For better readability, we will match /x x/, and use spaces

Try #	Regular Expression	Problem
1	`/x .* x/`	`/xx/ /xx/` is matched as a single unit
2	`/x [^x]* x/`	`/xxx/` is not matched
3	`/x ([^x]\|x[^/])* x/`	`/x xx/ /x x/` is matched as a single unit
4	`/x ([^x]\|x+[^/])* x/`	same as above
5	`/x ([^x]\|x+[^/x])* x/`	`/x xx/` is not matched
6	`/x ([^x]\|x+[^/x])* x+/`	Done!

Reference: Mastering Regular Expressions, Jeffrey E.F. Friedl, pp. 168,...

Homework from Last Lecture

Compound Statement for C

compound_statement
        : '{' '}'
        | '{' statement_list '}'
        | '{' declaration_list '}'
        | '{' declaration_list statement_list '}'
        ;

declaration_list
        : declaration
        | declaration_list declaration
        ;

statement_list
        : statement
        | statement_list statement
        ;

Block for Java

Block: 
     { BlockStatements }

 BlockStatements: 
     { BlockStatement }

 BlockStatement:
     LocalVariableDeclarationStatement
     ClassOrInterfaceDeclaration
     [Identifier :] Statement

Different Ways to Express a Grammar

Simple Grammar

Example: C grammar
Metasymbols: only →, :, |
Rewriting rules have the same form as in language theory

BNF

Example: Java grammar
Metasymbols: →, :, | (or line break), {}, [], (),...
(the Java grammar uses fonts to distinguish metasymbols ({}) and terminal symbols ({}))
The right side of a rewriting rule is similar to a regular expression

Formal Rewriting Rules and BNF

There are many different ways to write a grammar:

Simplest: Only a list of rewriting rules
Connect all the right hand sides with the same left hand side with |
⇒ No fundamental change from 1. (syntactic sugar)
Add equivalent of ? in regular expressions (present/absent, often written with [...])
⇒ Can be written as two different rules
Add equivalent of * in regular expressions (often written {...}
⇒ Can be rewritten (see next slide)

This kind of grammar is often called BNF (Backus-Naur Form), EBNF (Extended...), or ABNF (Augmented...),...

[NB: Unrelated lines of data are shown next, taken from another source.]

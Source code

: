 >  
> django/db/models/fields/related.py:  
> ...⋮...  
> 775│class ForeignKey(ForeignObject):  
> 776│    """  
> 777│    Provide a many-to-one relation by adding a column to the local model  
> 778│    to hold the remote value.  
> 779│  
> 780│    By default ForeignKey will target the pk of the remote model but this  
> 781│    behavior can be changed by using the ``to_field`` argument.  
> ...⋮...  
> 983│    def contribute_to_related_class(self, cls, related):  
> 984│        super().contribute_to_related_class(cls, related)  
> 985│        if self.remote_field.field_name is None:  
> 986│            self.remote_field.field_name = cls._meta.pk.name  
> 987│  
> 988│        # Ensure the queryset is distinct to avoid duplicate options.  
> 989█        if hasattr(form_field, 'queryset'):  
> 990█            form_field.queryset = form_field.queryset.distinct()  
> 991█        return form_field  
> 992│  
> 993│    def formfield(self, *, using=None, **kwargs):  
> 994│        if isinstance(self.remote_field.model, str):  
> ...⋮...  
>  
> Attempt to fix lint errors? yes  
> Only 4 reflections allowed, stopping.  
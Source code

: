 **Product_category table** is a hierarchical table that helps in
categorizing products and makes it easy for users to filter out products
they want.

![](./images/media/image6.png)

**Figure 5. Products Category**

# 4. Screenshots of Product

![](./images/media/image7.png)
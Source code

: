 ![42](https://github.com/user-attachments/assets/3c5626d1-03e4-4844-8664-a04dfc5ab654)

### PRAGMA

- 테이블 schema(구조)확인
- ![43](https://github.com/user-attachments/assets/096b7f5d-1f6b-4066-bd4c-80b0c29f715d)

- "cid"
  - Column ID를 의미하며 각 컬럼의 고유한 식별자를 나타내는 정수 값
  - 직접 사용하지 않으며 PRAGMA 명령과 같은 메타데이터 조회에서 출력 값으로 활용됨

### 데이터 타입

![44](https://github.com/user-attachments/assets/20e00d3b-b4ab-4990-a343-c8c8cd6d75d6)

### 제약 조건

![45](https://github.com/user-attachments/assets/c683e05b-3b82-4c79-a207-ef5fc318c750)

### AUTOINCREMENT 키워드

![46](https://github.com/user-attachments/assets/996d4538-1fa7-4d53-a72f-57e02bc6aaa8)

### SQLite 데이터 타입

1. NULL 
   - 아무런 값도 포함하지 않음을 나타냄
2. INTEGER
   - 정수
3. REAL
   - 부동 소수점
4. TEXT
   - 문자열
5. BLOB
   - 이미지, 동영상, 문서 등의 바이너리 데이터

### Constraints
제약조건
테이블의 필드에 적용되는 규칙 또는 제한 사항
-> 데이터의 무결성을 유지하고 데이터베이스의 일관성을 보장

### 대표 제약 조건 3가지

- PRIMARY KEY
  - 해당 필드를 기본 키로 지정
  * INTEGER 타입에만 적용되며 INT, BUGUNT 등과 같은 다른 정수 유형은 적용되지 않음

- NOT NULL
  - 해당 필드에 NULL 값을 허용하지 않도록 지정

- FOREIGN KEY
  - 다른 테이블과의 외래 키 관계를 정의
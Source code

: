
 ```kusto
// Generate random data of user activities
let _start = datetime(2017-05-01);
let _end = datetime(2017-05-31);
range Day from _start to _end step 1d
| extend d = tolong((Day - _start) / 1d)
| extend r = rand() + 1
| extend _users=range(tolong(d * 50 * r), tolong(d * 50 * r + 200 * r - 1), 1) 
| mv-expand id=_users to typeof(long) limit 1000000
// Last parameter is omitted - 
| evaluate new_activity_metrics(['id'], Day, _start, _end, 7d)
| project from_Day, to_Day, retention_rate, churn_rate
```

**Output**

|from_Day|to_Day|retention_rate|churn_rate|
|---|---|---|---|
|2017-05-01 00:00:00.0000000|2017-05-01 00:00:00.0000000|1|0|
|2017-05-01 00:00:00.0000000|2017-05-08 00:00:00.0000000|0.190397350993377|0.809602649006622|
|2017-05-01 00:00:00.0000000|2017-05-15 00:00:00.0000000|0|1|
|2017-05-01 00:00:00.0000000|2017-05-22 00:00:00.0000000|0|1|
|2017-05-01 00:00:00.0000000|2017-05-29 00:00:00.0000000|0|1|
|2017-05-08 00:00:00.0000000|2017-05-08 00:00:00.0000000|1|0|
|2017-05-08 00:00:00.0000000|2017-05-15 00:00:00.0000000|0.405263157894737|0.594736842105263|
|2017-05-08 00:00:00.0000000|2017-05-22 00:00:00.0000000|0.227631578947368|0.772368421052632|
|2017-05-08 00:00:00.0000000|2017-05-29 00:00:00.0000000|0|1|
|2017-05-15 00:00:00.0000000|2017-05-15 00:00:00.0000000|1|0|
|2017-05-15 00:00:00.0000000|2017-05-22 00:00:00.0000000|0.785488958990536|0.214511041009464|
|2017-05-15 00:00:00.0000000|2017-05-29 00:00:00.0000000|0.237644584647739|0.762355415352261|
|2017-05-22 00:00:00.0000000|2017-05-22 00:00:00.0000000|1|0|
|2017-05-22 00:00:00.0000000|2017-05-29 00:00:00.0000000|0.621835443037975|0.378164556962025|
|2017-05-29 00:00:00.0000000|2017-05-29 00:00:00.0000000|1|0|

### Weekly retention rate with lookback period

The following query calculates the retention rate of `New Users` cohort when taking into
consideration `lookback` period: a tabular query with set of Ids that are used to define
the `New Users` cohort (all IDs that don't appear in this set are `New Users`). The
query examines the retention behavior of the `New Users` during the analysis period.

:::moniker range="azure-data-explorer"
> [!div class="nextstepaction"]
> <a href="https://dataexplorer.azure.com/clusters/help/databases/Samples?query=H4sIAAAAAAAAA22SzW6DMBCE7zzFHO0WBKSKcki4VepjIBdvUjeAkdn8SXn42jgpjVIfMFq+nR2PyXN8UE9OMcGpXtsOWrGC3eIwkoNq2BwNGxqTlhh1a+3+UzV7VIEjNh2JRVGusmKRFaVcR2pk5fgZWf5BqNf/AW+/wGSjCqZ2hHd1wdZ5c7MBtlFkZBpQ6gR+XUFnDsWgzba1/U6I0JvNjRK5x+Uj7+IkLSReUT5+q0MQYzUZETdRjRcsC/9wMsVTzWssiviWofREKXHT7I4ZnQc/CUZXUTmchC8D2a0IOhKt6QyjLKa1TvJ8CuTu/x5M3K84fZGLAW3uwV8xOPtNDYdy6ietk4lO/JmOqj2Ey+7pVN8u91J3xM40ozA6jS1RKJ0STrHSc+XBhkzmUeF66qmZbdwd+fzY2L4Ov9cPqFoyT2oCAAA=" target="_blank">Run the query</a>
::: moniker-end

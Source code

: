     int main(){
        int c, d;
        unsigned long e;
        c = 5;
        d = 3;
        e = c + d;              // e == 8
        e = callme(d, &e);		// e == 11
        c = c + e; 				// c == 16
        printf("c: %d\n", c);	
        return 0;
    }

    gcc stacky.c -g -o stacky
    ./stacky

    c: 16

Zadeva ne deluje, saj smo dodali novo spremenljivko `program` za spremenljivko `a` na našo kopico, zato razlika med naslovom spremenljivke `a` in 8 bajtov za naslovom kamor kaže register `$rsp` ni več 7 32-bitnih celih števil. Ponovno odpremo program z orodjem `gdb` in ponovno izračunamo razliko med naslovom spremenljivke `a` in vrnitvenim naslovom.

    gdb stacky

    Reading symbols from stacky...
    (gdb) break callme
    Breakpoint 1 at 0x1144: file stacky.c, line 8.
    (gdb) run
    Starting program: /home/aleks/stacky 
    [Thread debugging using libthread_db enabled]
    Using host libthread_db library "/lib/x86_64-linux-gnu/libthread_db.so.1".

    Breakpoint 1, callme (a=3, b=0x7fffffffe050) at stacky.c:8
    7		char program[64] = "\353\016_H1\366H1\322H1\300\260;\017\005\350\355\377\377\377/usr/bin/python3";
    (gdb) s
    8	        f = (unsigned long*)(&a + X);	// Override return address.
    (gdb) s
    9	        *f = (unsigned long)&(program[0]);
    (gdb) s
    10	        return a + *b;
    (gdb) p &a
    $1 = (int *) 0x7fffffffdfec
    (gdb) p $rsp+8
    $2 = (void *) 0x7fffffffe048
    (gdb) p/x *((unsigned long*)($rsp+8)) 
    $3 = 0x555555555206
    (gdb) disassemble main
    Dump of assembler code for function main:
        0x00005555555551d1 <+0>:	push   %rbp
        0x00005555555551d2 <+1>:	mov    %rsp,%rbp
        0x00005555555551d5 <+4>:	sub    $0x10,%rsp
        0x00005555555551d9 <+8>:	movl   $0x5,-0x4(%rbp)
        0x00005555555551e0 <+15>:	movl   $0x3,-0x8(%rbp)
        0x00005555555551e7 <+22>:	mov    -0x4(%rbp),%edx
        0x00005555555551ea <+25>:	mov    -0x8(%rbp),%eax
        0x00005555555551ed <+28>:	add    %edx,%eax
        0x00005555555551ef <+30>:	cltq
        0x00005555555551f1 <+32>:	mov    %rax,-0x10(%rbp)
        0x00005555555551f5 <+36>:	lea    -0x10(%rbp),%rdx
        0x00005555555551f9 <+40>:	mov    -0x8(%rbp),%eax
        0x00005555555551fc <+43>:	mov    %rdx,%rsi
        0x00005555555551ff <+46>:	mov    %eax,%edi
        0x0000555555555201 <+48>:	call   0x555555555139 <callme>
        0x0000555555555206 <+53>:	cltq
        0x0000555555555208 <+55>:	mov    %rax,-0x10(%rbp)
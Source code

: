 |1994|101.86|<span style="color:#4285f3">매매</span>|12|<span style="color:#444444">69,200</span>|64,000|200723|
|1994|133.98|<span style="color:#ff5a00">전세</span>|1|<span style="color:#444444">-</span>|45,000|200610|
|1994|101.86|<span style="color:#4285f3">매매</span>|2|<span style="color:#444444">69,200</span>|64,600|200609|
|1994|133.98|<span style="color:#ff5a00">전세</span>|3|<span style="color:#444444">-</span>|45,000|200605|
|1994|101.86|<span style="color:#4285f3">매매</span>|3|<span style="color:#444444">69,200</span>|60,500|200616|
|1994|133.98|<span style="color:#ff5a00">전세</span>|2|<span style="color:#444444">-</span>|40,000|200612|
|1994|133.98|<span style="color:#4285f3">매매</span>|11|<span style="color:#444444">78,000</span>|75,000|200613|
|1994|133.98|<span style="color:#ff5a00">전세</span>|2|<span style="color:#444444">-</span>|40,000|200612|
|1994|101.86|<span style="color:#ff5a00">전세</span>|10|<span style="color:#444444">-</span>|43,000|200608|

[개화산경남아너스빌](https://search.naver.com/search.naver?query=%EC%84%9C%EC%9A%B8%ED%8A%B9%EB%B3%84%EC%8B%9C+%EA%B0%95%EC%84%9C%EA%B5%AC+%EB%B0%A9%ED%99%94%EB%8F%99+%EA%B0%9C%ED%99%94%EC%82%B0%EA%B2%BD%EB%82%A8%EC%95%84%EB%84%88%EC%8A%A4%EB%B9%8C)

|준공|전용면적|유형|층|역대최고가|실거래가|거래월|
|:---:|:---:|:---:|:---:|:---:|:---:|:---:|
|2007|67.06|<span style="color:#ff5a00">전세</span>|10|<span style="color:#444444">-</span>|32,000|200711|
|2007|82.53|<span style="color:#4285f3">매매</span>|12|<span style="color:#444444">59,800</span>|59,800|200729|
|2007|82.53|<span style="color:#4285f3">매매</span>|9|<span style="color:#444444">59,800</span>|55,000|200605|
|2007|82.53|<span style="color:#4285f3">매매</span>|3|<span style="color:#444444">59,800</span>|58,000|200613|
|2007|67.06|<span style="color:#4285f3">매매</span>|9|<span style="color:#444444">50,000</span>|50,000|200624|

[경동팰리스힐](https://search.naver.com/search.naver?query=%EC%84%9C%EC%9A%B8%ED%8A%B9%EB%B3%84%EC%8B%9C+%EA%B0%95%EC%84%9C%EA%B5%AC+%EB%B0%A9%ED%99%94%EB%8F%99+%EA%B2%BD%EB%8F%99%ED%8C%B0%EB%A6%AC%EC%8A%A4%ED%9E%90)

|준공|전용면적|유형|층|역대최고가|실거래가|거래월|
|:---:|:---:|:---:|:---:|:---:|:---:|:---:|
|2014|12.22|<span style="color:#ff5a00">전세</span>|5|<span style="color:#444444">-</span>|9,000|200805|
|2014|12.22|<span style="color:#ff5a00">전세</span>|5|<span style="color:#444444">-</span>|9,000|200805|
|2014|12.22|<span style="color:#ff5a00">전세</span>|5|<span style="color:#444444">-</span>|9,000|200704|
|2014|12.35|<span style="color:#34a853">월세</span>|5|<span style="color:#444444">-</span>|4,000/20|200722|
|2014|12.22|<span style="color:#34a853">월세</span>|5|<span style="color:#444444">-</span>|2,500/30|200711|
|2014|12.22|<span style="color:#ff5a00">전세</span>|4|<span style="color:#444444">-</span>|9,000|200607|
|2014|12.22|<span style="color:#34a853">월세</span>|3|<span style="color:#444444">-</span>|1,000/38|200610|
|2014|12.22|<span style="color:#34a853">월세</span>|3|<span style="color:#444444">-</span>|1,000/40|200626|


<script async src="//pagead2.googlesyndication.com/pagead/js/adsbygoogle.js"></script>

Rewriting BNF to Simple Grammar Rules

M → a {N} b

⇒

M → a b | a NList bNList → N | NList N

How to Create a Grammar

Write down a simple example word of the language
Convert the example to tokens types (result of lexical analysis)
Give names to the various phenomena in the example (e.g.: ...expression, ...statement, etc.)
Create draft rewriting rules
Repeat 1.-4. with more difficult examples, check, and fix

Example of Grammar Creation

Goal: A grammar for formulæ such as 5 + 3

Goal of Parsing

Acceptance/rejection of input
Processing of input:
- Direct computation of result (for uses such as "pocket calculator")
- Creation of abstract syntax tree
Easy to understand error messages

Result of Parsing: Parse Tree and Abstract Syntax Tree

Parse tree (concrete syntax tree):

Leaves are terminals and non-terminals (during analysis)
Internal nodes are non-terminals
Purpose: Research/analysis of grammars and parsing methods

Abstract syntax tree:

Leaves are subset of terminals (identifiers, literals,...)
Nodes correspond to a subset of the non-terminals, but are often labeled with a subset of the terminals (operators, keywords,...)
Some terminals are ignored (parentheses,...)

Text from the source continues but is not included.